Write out every record below exactly as it stands, leaving the pictures out.

= Beginning of Section =

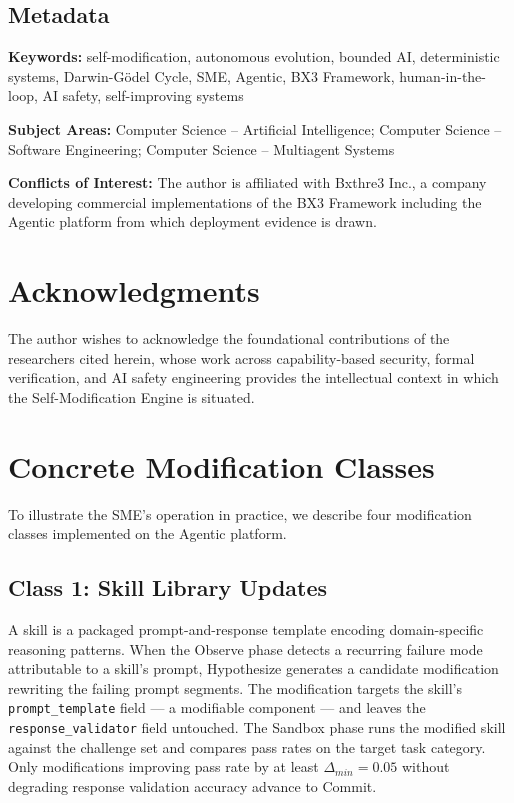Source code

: \documentclass[12pt]{article}
\begin{document}
\subsection*{Metadata}

\textbf{Keywords:} self-modification, autonomous evolution, bounded AI, deterministic systems, Darwin-G\"odel Cycle, SME, Agentic, BX3 Framework, human-in-the-loop, AI safety, self-improving systems

\textbf{Subject Areas:} Computer Science -- Artificial Intelligence; Computer Science -- Software Engineering; Computer Science -- Multiagent Systems

\textbf{Conflicts of Interest:} The author is affiliated with Bxthre3 Inc., a company developing commercial implementations of the BX3 Framework including the Agentic platform from which deployment evidence is drawn.

\section*{Acknowledgments}

The author wishes to acknowledge the foundational contributions of the researchers cited herein, whose work across capability-based security, formal verification, and AI safety engineering provides the intellectual context in which the Self-Modification Engine is situated.


\section{Concrete Modification Classes}
\label{sec:mod-classes}

To illustrate the SME's operation in practice, we describe four modification classes implemented on the Agentic platform.

\subsection{Class 1: Skill Library Updates}
A skill is a packaged prompt-and-response template encoding domain-specific reasoning patterns. When the Observe phase detects a recurring failure mode attributable to a skill's prompt, Hypothesize generates a candidate modification rewriting the failing prompt segments. The modification targets the skill's \texttt{prompt\_template} field --- a modifiable component --- and leaves the \texttt{response\_validator} field untouched. The Sandbox phase runs the modified skill against the challenge set and compares pass rates on the target task category. Only modifications improving pass rate by at least $\Delta_{min} = 0.05$ without degrading response validation accuracy advance to Commit.
\end{document}
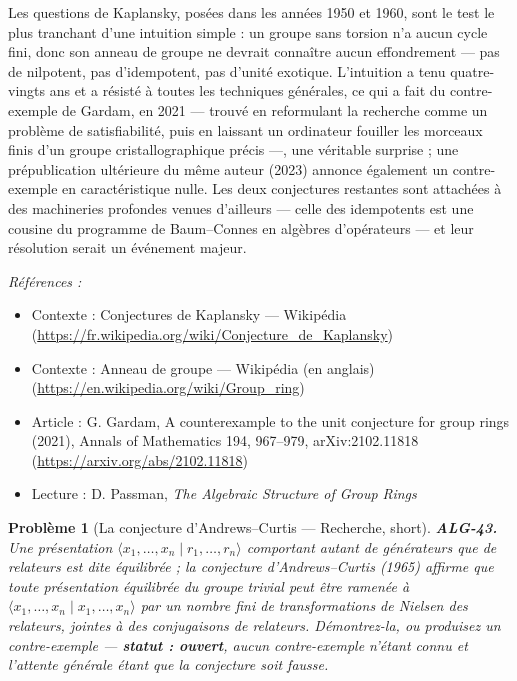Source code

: \documentclass[11pt]{article}
\newtheorem{problem}{Problème}
\newenvironment{refs}{\par\small\noindent\emph{Références :}\begin{itemize}\setlength\itemsep{0pt}}{\end{itemize}\normalsize}
\begin{document}
\noindent Les questions de Kaplansky, posées dans les années 1950 et 1960, sont le test le plus
tranchant d'une intuition simple : un groupe sans torsion n'a aucun cycle fini, donc son anneau de groupe ne
devrait connaître aucun \og{} effondrement \fg{} --- pas de nilpotent, pas d'idempotent, pas d'unité exotique.
L'intuition a tenu quatre-vingts ans et a résisté à toutes les techniques générales, ce qui a fait du
contre-exemple de Gardam, en 2021 --- trouvé en reformulant la recherche comme un problème de satisfiabilité,
puis en laissant un ordinateur fouiller les morceaux finis d'un groupe cristallographique précis ---, une
véritable surprise ; une prépublication ultérieure du même auteur (2023) annonce également un contre-exemple
en caractéristique nulle. Les deux conjectures restantes sont attachées à des machineries profondes venues
d'ailleurs --- celle des idempotents est une cousine du programme de Baum--Connes en algèbres d'opérateurs --- et
leur résolution serait un événement majeur.

\begin{refs}
\item Contexte : Conjectures de Kaplansky --- Wikipédia (\url{https://fr.wikipedia.org/wiki/Conjecture_de_Kaplansky})
\item Contexte : Anneau de groupe --- Wikipédia (en anglais) (\url{https://en.wikipedia.org/wiki/Group_ring})
\item Article : G. Gardam, \og{} A counterexample to the unit conjecture for group rings \fg{} (2021), Annals of Mathematics 194, 967--979, arXiv:2102.11818 (\url{https://arxiv.org/abs/2102.11818})
\item Lecture : D. Passman, \textit{The Algebraic Structure of Group Rings}
\end{refs}

\bigskip

\begin{problem}[{La conjecture d'Andrews--Curtis --- Recherche, short}]
\textbf{ALG-43.} Une présentation $\langle x_1, \dots, x_n \mid r_1, \dots,
r_n \rangle$ comportant autant de générateurs que de relateurs est dite \textit{équilibrée} ; la conjecture
d'Andrews--Curtis (1965) affirme que toute présentation équilibrée du groupe trivial peut être ramenée à
$\langle x_1, \dots, x_n \mid x_1, \dots, x_n \rangle$ par un nombre fini de transformations de Nielsen
des relateurs, jointes à des conjugaisons de relateurs. Démontrez-la, ou produisez un contre-exemple ---
\textbf{statut : ouvert}, aucun contre-exemple n'étant connu et l'attente générale étant que la
conjecture soit fausse.
\end{problem}
\end{document}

= End of Section =

▸ **Response to the task**
Source code

: \documentclass[12pt]{article}
\begin{document}
\subsection*{Metadata}

\textbf{Keywords:} self-modification, autonomous evolution, bounded AI, deterministic systems, Darwin-G\"odel Cycle, SME, Agentic, BX3 Framework, human-in-the-loop, AI safety, self-improving systems

\textbf{Subject Areas:} Computer Science -- Artificial Intelligence; Computer Science -- Software Engineering; Computer Science -- Multiagent Systems

\textbf{Conflicts of Interest:} The author is affiliated with Bxthre3 Inc., a company developing commercial implementations of the BX3 Framework including the Agentic platform from which deployment evidence is drawn.

\section*{Acknowledgments}

The author wishes to acknowledge the foundational contributions of the researchers cited herein, whose work across capability-based security, formal verification, and AI safety engineering provides the intellectual context in which the Self-Modification Engine is situated.


\section{Concrete Modification Classes}
\label{sec:mod-classes}

To illustrate the SME's operation in practice, we describe four modification classes implemented on the Agentic platform.

\subsection{Class 1: Skill Library Updates}
A skill is a packaged prompt-and-response template encoding domain-specific reasoning patterns. When the Observe phase detects a recurring failure mode attributable to a skill's prompt, Hypothesize generates a candidate modification rewriting the failing prompt segments. The modification targets the skill's \texttt{prompt\_template} field --- a modifiable component --- and leaves the \texttt{response\_validator} field untouched. The Sandbox phase runs the modified skill against the challenge set and compares pass rates on the target task category. Only modifications improving pass rate by at least $\Delta_{min} = 0.05$ without degrading response validation accuracy advance to Commit.
\end{document}
Source code

: \documentclass[11pt]{article}
\newtheorem{problem}{Problème}
\newenvironment{refs}{\par\small\noindent\emph{Références :}\begin{itemize}\setlength\itemsep{0pt}}{\end{itemize}\normalsize}
\begin{document}
\noindent Les questions de Kaplansky, posées dans les années 1950 et 1960, sont le test le plus
tranchant d'une intuition simple : un groupe sans torsion n'a aucun cycle fini, donc son anneau de groupe ne
devrait connaître aucun \og{} effondrement \fg{} --- pas de nilpotent, pas d'idempotent, pas d'unité exotique.
L'intuition a tenu quatre-vingts ans et a résisté à toutes les techniques générales, ce qui a fait du
contre-exemple de Gardam, en 2021 --- trouvé en reformulant la recherche comme un problème de satisfiabilité,
puis en laissant un ordinateur fouiller les morceaux finis d'un groupe cristallographique précis ---, une
véritable surprise ; une prépublication ultérieure du même auteur (2023) annonce également un contre-exemple
en caractéristique nulle. Les deux conjectures restantes sont attachées à des machineries profondes venues
d'ailleurs --- celle des idempotents est une cousine du programme de Baum--Connes en algèbres d'opérateurs --- et
leur résolution serait un événement majeur.

\begin{refs}
\item Contexte : Conjectures de Kaplansky --- Wikipédia (\url{https://fr.wikipedia.org/wiki/Conjecture_de_Kaplansky})
\item Contexte : Anneau de groupe --- Wikipédia (en anglais) (\url{https://en.wikipedia.org/wiki/Group_ring})
\item Article : G. Gardam, \og{} A counterexample to the unit conjecture for group rings \fg{} (2021), Annals of Mathematics 194, 967--979, arXiv:2102.11818 (\url{https://arxiv.org/abs/2102.11818})
\item Lecture : D. Passman, \textit{The Algebraic Structure of Group Rings}
\end{refs}

\bigskip

\begin{problem}[{La conjecture d'Andrews--Curtis --- Recherche, short}]
\textbf{ALG-43.} Une présentation $\langle x_1, \dots, x_n \mid r_1, \dots,
r_n \rangle$ comportant autant de générateurs que de relateurs est dite \textit{équilibrée} ; la conjecture
d'Andrews--Curtis (1965) affirme que toute présentation équilibrée du groupe trivial peut être ramenée à
$\langle x_1, \dots, x_n \mid x_1, \dots, x_n \rangle$ par un nombre fini de transformations de Nielsen
des relateurs, jointes à des conjugaisons de relateurs. Démontrez-la, ou produisez un contre-exemple ---
\textbf{statut : ouvert}, aucun contre-exemple n'étant connu et l'attente générale étant que la
conjecture soit fausse.
\end{problem}
\end{document}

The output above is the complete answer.